YOUR OBJECTIVE » Return only that part of the material below which starts with the line containing "stroke victim in" and goes on through the line containing "neural co-processor for", restated exactly.

*** DATA ***

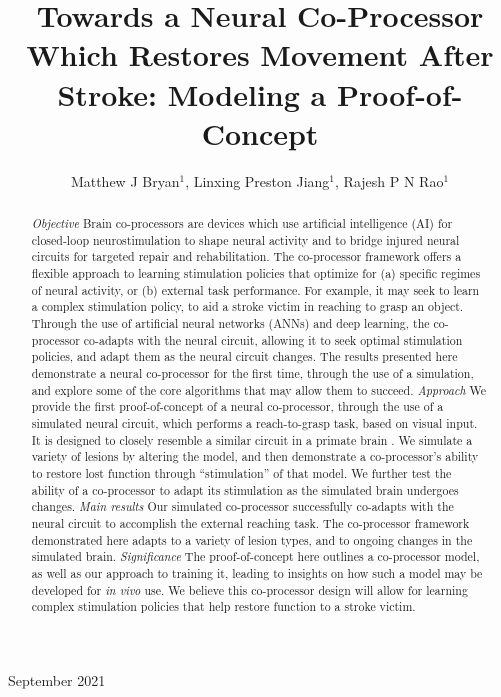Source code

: \documentclass[12pt]{iopart}
\begin{document}
\title[Modeling a Neural Co-Processor]
{Towards a Neural Co-Processor Which Restores Movement After Stroke: Modeling a Proof-of-Concept}

\author{Matthew J Bryan$^{1}$, Linxing Preston Jiang$^{1}$, Rajesh P N Rao$^{1}$}

\address{$^{1}$ Neural Systems Laboratory, Department of Computer
Science and Engineering, University of Washington, Box 352350,
Seattle, WA 98105, USA}

\vspace{10pt}
\begin{indented}
\item[]September 2021
\end{indented}

\begin{abstract}
\textit{Objective} Brain co-processors\cite{rao.coproc} are devices which use artificial
intelligence (AI) for closed-loop neurostimulation to shape neural activity and to bridge
injured neural circuits for targeted repair and rehabilitation. The co-processor framework
offers a flexible approach to learning stimulation policies that optimize for
(a) specific regimes of neural activity, or (b) external task performance.
For example, it may seek to learn a complex stimulation policy, to aid a
stroke victim in reaching to grasp an object. Through the use of artificial neural
networks (ANNs) and deep learning, the co-processor co-adapts with the
neural circuit, allowing it to seek optimal stimulation policies, and adapt them
as the neural circuit changes. The results presented here demonstrate a
neural co-processor for the first time, through the use of a simulation, and
explore some of the core algorithms that may allow them to succeed.
\textit{Approach} We provide the first proof-of-concept of a neural co-processor,
through the use of a simulated neural circuit, which  performs a reach-to-grasp task,
based on visual input. It is designed to closely resemble a similar circuit in
a primate brain \cite{michaels.mrnn}. We simulate a variety of lesions by altering
the model, and then demonstrate a co-processor's ability to restore lost function
through ``stimulation'' of that model. We further test the ability of a co-processor to
adapt its stimulation as the simulated brain undergoes changes.
\textit{Main results} Our simulated co-processor successfully co-adapts with the neural
circuit to accomplish the external reaching task. The co-processor framework
demonstrated here adapts to a variety of lesion types, and to ongoing changes in the
simulated brain.
\textit{Significance} The proof-of-concept here outlines a co-processor model, as well
as our approach to training it, leading to insights on how such a model may be
developed for \textit{in vivo} use. We believe this co-processor design will allow for
learning complex stimulation policies that help restore function to a stroke victim.
\end{abstract}
\end{document}
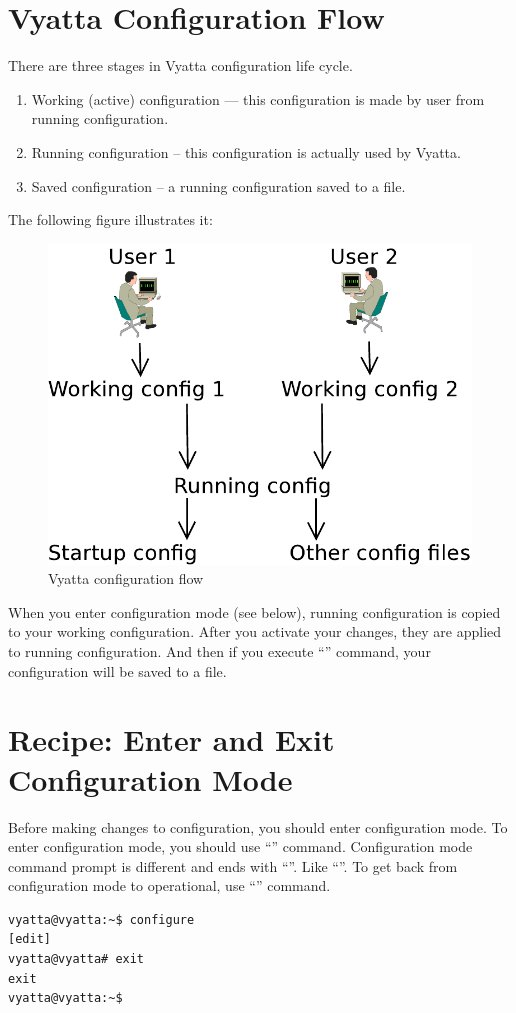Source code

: \section{Vyatta Configuration Flow}
There are three stages in Vyatta configuration life cycle.
\begin{enumerate}
 \item Working (active) configuration --- this configuration is made by user from running configuration.
 \item Running configuration -- this configuration is actually used by Vyatta.
 \item Saved configuration -- a running configuration saved to a file.
\end{enumerate}
The following figure illustrates it:
\begin{figure}[hc]
 \begin{center}
   \includegraphics[width=\textwidth]{images/configuration_flow}
   \caption{Vyatta configuration flow}
  \end{center}
\end{figure}

When you enter configuration mode (see below), running configuration is copied to your working
configuration. After you activate your changes, they are applied to running configuration. And then if you
execute ``'' command, your configuration will be saved to a file.

\section{Recipe: Enter and Exit Configuration Mode}
\solution
Before making changes to configuration, you should enter configuration mode. To enter configuration mode, 
you should use ``'' command. Configuration mode command prompt is
different and ends with ``\console{\#}''. Like ``''. To get back from configuration
mode to operational, use ``'' command.
\begin{verbatim}
vyatta@vyatta:~$ configure 
[edit]
vyatta@vyatta# exit
exit
vyatta@vyatta:~$ 
\end{verbatim}

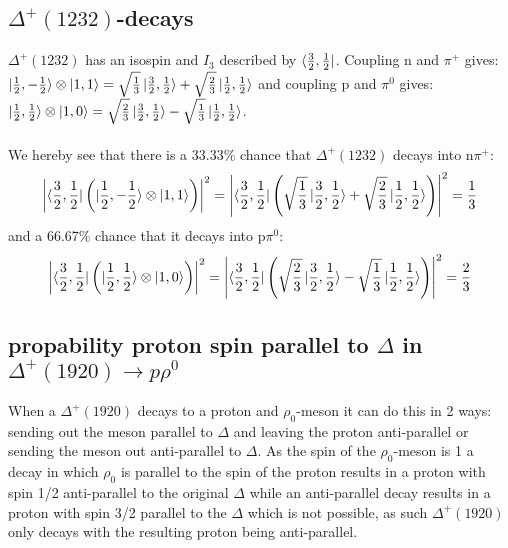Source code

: \documentclass[10pt,a4paper,twoside]{article}
\begin{document}
\subsection{$\Delta^+(1232)$-decays}
$\Delta^+(1232)$  has an isospin and $I_3$ described by $\bra{\frac{3}{2},\frac{1}{2}}$. Coupling n and $\pi^+$ gives: $\ket{\frac{1}{2},-\frac{1}{2}}\otimes\ket{1,1} = \sqrt{\frac{1}{3}}\ket{\frac{3}{2},\frac{1}{2}} + \sqrt{\frac{2}{3}}\ket{\frac{1}{2},\frac{1}{2}}$ and coupling p and $\pi^0$ gives: $\ket{\frac{1}{2},\frac{1}{2}}\otimes\ket{1,0} = \sqrt{\frac{2}{3}}\ket{\frac{3}{2},\frac{1}{2}} - \sqrt{\frac{1}{3}}\ket{\frac{1}{2},\frac{1}{2}}$. \\\\
We hereby see that there is a 33.33\% chance that $\Delta^+(1232)$ decays into n$\pi^+$:
\begin{equation*}
\left|\bra{\frac{3}{2},\frac{1}{2}}\left(\ket{\frac{1}{2},-\frac{1}{2}}\otimes\ket{1,1}\right)\right|^2 = \left|\bra{\frac{3}{2},\frac{1}{2}}\left(\sqrt{\frac{1}{3}}\ket{\frac{3}{2},\frac{1}{2}} + \sqrt{\frac{2}{3}}\ket{\frac{1}{2},\frac{1}{2}}\right)\right|^2 = \frac{1}{3}
\end{equation*}
and a 66.67\% chance that it decays into p$\pi^0$:
\begin{equation}
	\left|\bra{\frac{3}{2},\frac{1}{2}}\left(\ket{\frac{1}{2},\frac{1}{2}}\otimes\ket{1,0}\right)\right|^2 = \left|\bra{\frac{3}{2},\frac{1}{2}}\left(\sqrt{\frac{2}{3}}\ket{\frac{3}{2},\frac{1}{2}} - \sqrt{\frac{1}{3}}\ket{\frac{1}{2},\frac{1}{2}}\right)\right|^2 = \frac{2}{3}
\end{equation}
\subsection{propability proton spin parallel to $\Delta$ in $\Delta^+(1920) \rightarrow p\rho^0$}
When a $\Delta^+(1920)$ decays to a proton and $\rho_0$-meson it can do this in 2 ways: sending out the meson parallel to $\Delta$ and leaving the proton anti-parallel or sending the meson out anti-parallel to $\Delta$. As the spin of the $\rho_0$-meson is 1 a decay in which $\rho_0$ is parallel to the spin of the proton results in a proton with spin 1/2 anti-parallel to the original $\Delta$ while an anti-parallel decay results in a proton with spin 3/2 parallel to the $\Delta$ which is not possible, as such $\Delta^+(1920)$ only decays with the resulting proton being anti-parallel.
\end{document}
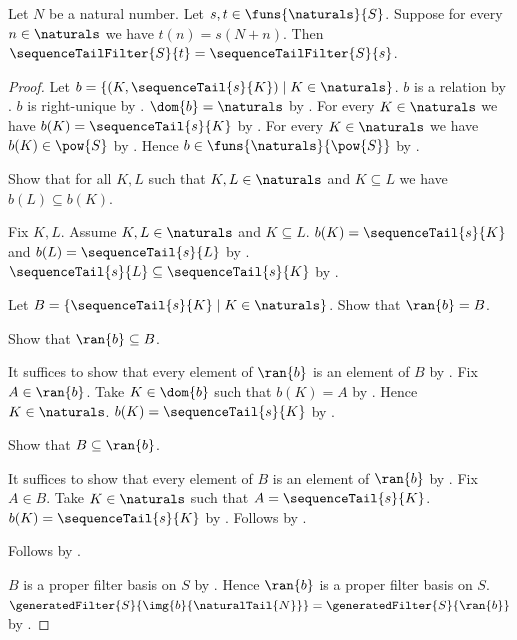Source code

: \begin{theorem}\label{finite_shift_sequence_tail_filter}
    Let $N$ be a natural number.
    Let $s,t\in\funs{\naturals}{S}$.
    Suppose for every $n\in\naturals$ we have $t(n)=s(N+n)$.
    Then $\sequenceTailFilter{S}{t}=\sequenceTailFilter{S}{s}$.
\end{theorem}
\begin{proof}
    Let $b=\{(K,\sequenceTail{s}{K})\mid K\in\naturals\}$.
    $b$ is a relation by .
    $b$ is right-unique by .
    $\dom{b}=\naturals$ by .
    For every $K\in\naturals$ we have
        $b(K)=\sequenceTail{s}{K}$
        by .
    For every $K\in\naturals$ we have $b(K)\in\pow{S}$
        by .
    Hence $b\in\funs{\naturals}{\pow{S}}$ by .

    Show that for all $K,L$ such that $K,L\in\naturals$ and
        $K\subseteq L$ we have $b(L)\subseteq b(K)$.
    \begin{subproof}
        Fix $K,L$.
        Assume $K,L\in\naturals$ and $K\subseteq L$.
        $b(K)=\sequenceTail{s}{K}$ and
            $b(L)=\sequenceTail{s}{L}$
            by .
        $\sequenceTail{s}{L}\subseteq\sequenceTail{s}{K}$
            by .
    \end{subproof}

    Let $B=\{\sequenceTail{s}{K}\mid K\in\naturals\}$.
    Show that $\ran{b}=B$.
    \begin{subproof}
        Show that $\ran{b}\subseteq B$.
        \begin{subproof}
            It suffices to show that every element of $\ran{b}$ is an
                element of $B$ by .
            Fix $A\in\ran{b}$.
            Take $K\in\dom{b}$ such that $b(K)=A$
                by .
            Hence $K\in\naturals$.
            $b(K)=\sequenceTail{s}{K}$
                by .
        \end{subproof}
        Show that $B\subseteq\ran{b}$.
        \begin{subproof}
            It suffices to show that every element of $B$ is an element of
                $\ran{b}$ by .
            Fix $A\in B$.
            Take $K\in\naturals$ such that $A=\sequenceTail{s}{K}$.
            $b(K)=\sequenceTail{s}{K}$
                by .
            Follows by .
        \end{subproof}
        Follows by .
    \end{subproof}
    $B$ is a proper filter basis on $S$
        by .
    Hence $\ran{b}$ is a proper filter basis on $S$.
    $\generatedFilter{S}{\img{b}{\naturalTail{N}}}
        =\generatedFilter{S}{\ran{b}}$
        by .


\end{proof}
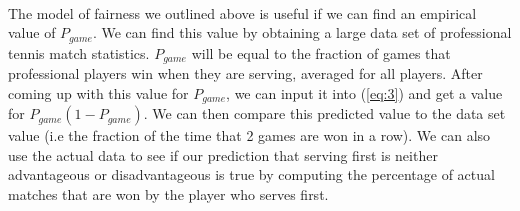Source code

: \documentclass[12pt]{article}
\begin{document}
\paragraph{} The model of fairness we outlined above is useful if we can find an empirical value of $P_{game}$. We can find this value by obtaining a large data set of professional tennis match statistics. $P_{game}$ will be equal to the fraction of games that professional players win when they are serving, averaged for all players. After coming up with this value for $P_{game}$, we can input it into (\ref{eq:3}) and get a value for $P_{game}(1-P_{game})$. We can then compare this predicted value to the data set value (i.e the fraction of the time that 2 games are won in a row). We can also use the actual data to see if our prediction that serving first is neither advantageous or disadvantageous is true by computing the percentage of actual matches that are won by the player who serves first. 



\end{document}

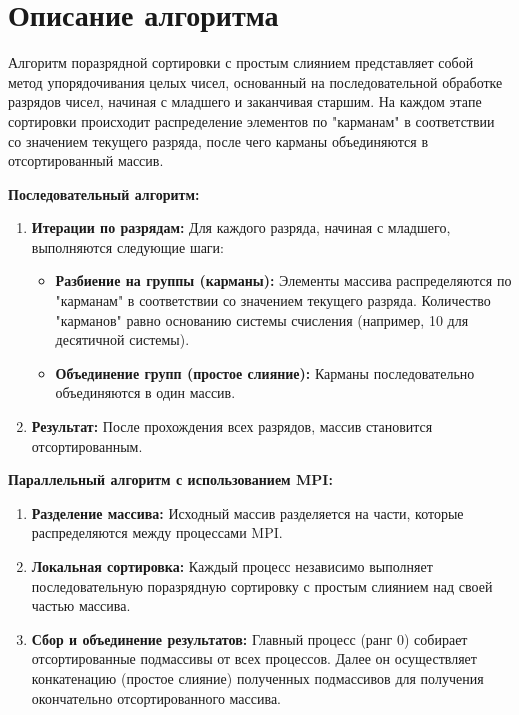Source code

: \documentclass[a4paper, 14pt]{article}
\begin{document}
	
	
	
	\newpage

\section*{\centering Описание алгоритма}

\indent Алгоритм поразрядной сортировки с простым слиянием представляет собой метод упорядочивания целых чисел, основанный на последовательной обработке разрядов чисел, начиная с младшего и заканчивая старшим. На каждом этапе сортировки происходит распределение элементов по "карманам" в соответствии со значением текущего разряда, после чего карманы объединяются в отсортированный массив.

\textbf{Последовательный алгоритм:}
\vspace{-1em}
\begin{enumerate}
    \item \textbf{Итерации по разрядам:} Для каждого разряда, начиная с младшего, выполняются следующие шаги:
    \begin{itemize}
         \item \textbf{Разбиение на группы (карманы):} Элементы массива распределяются по "карманам" в соответствии со значением текущего разряда. Количество "карманов" равно основанию системы счисления (например, 10 для десятичной системы).
        \item \textbf{Объединение групп (простое слияние):}  Карманы последовательно объединяются в один массив.
    \end{itemize}
     \item \textbf{Результат:} После прохождения всех разрядов, массив становится отсортированным.
\end{enumerate}

\textbf{Параллельный алгоритм с использованием MPI:}
\vspace{-1em}
\begin{enumerate}
    \item \textbf{Разделение массива:} Исходный массив разделяется на части, которые распределяются между процессами MPI.
    \item \textbf{Локальная сортировка:} Каждый процесс независимо выполняет последовательную поразрядную сортировку с простым слиянием над своей частью массива.
     \item \textbf{Сбор и объединение результатов:} Главный процесс (ранг 0) собирает отсортированные подмассивы от всех процессов. Далее он осуществляет конкатенацию (простое слияние) полученных подмассивов для получения окончательно отсортированного массива.
\end{enumerate}
\end{document}
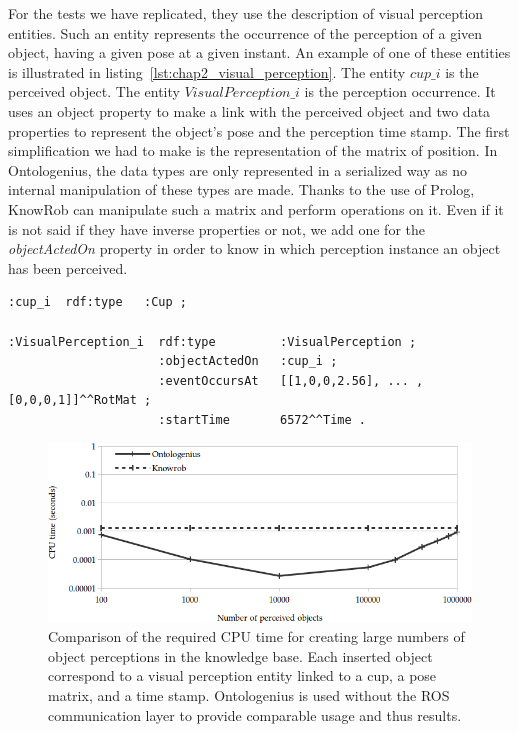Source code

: For the tests we have replicated, they use the description of visual perception entities. Such an entity represents the occurrence of the perception of a given object, having a given pose at a given instant. An example of one of these entities is illustrated in listing~\ref{lst:chap2_visual_perception}. The entity $cup\_i$ is the perceived object. The entity $VisualPerception\_i$ is the perception occurrence. It uses an object property to make a link with the perceived object and two data properties to represent the object's pose and the perception time stamp. The first simplification we had to make is the representation of the matrix of position. In Ontologenius, the data types are only represented in a serialized way as no internal manipulation of these types are made. Thanks to the use of Prolog, KnowRob can manipulate such a matrix and perform operations on it. Even if it is not said if they have inverse properties or not, we add one for the \textit{objectActedOn} property in order to know in which perception instance an object has been perceived.

\begin{lstlisting}[frame=single, basicstyle=\scriptsize\ttfamily, label={lst:chap2_visual_perception}, caption={Description of a visual perception entity created in a somparable way as in the Knowrob system. The description is provided in the OWL language using the Turle syntax.},captionpos=b, style=OwlTurtle_indiv]
:cup_i  rdf:type   :Cup ;

:VisualPerception_i  rdf:type         :VisualPerception ;
                     :objectActedOn   :cup_i ;
                     :eventOccursAt   [[1,0,0,2.56], ... ,[0,0,0,1]]^^RotMat ;
                     :startTime       6572^^Time .
\end{lstlisting}

\begin{figure}[ht!]
\centering
\includegraphics[width=\textwidth]{figures/chapter2/knowrob/Insertion.png}
\caption{\label{fig:chap2_knowrob_insertion} Comparison of the required CPU time for creating large numbers of object perceptions in the knowledge base. Each inserted object correspond to a visual perception entity linked to a cup, a pose matrix, and a time stamp. Ontologenius is used without the ROS communication layer to provide comparable usage and thus results.}
\end{figure}

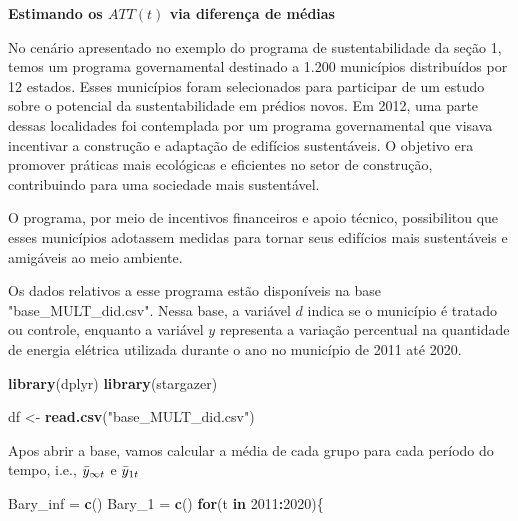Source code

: \documentclass[portugues]{article}
\newenvironment{Shaded}{\begin{snugshade}}{\end{snugshade}}
\newcommand{\ControlFlowTok}[1]{\textcolor[rgb]{0.13,0.29,0.53}{\textbf{#1}}}
\newcommand{\DecValTok}[1]{\textcolor[rgb]{0.00,0.00,0.81}{#1}}
\newcommand{\FunctionTok}[1]{\textcolor[rgb]{0.13,0.29,0.53}{\textbf{#1}}}
\newcommand{\NormalTok}[1]{#1}
\newcommand{\OtherTok}[1]{\textcolor[rgb]{0.56,0.35,0.01}{#1}}
\newcommand{\SpecialCharTok}[1]{\textcolor[rgb]{0.81,0.36,0.00}{\textbf{#1}}}
\newcommand{\StringTok}[1]{\textcolor[rgb]{0.31,0.60,0.02}{#1}}
\begin{document}
\begin{boxA}

    \textbf{Estimando os $ATT(t)$ via diferença de médias}

    \vspace{5}
   
    No cenário apresentado no exemplo do programa de sustentabilidade da seção 1, temos um programa governamental destinado a 1.200 municípios distribuídos por 12 estados. Esses municípios foram selecionados para participar de um estudo sobre o potencial da sustentabilidade em prédios novos. Em 2012, uma parte dessas localidades foi contemplada por um programa governamental que visava incentivar a construção e adaptação de edifícios sustentáveis. O objetivo era promover práticas mais ecológicas e eficientes no setor de construção, contribuindo para uma sociedade mais sustentável.

    O programa, por meio de incentivos financeiros e apoio técnico, possibilitou que esses municípios adotassem medidas para tornar seus edifícios mais sustentáveis e amigáveis ao meio ambiente.

    Os dados relativos a esse programa estão disponíveis na base "base\_MULT\_did.csv". Nessa base, a variável $d$ indica se o município é tratado ou controle, enquanto a variável $y$ representa a variação percentual na quantidade de energia elétrica utilizada durante o ano no município de 2011 até 2020. 

    \begin{Shaded}
    \begin{Highlighting}[]
    \FunctionTok{library}\NormalTok{(dplyr)}
    \FunctionTok{library}\NormalTok{(stargazer)}
    
    \NormalTok{df }\OtherTok{\textless{}{-}} \FunctionTok{read.csv}\NormalTok{(}\StringTok{"base\_MULT\_did.csv"}\NormalTok{)}
    \end{Highlighting}
    \end{Shaded}
    
    Apos abrir a base, vamos calcular a média de cada grupo para cada  período do tempo, i.e., 
  \(\Bar{y}_{\infty t}\) e \(\Bar{y}_{1t}\)

    \begin{Shaded}
    \begin{Highlighting}[]
    \NormalTok{Bary\_inf }\OtherTok{=} \FunctionTok{c}\NormalTok{()}
    \NormalTok{Bary\_1 }\OtherTok{=} \FunctionTok{c}\NormalTok{()}
    \ControlFlowTok{for}\NormalTok{(t }\ControlFlowTok{in} \DecValTok{2011}\SpecialCharTok{:}\DecValTok{2020}\NormalTok{)\{}
      

\end{Highlighting}
\end{Shaded}
\end{boxA}
\end{document}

***

SOLUTION FOR THIS PROBLEM »
stroke victim in reaching to grasp an object. Through the use of artificial neural
networks (ANNs) and deep learning, the co-processor co-adapts with the
neural circuit, allowing it to seek optimal stimulation policies, and adapt them
as the neural circuit changes. The results presented here demonstrate a
neural co-processor for the first time, through the use of a simulation, and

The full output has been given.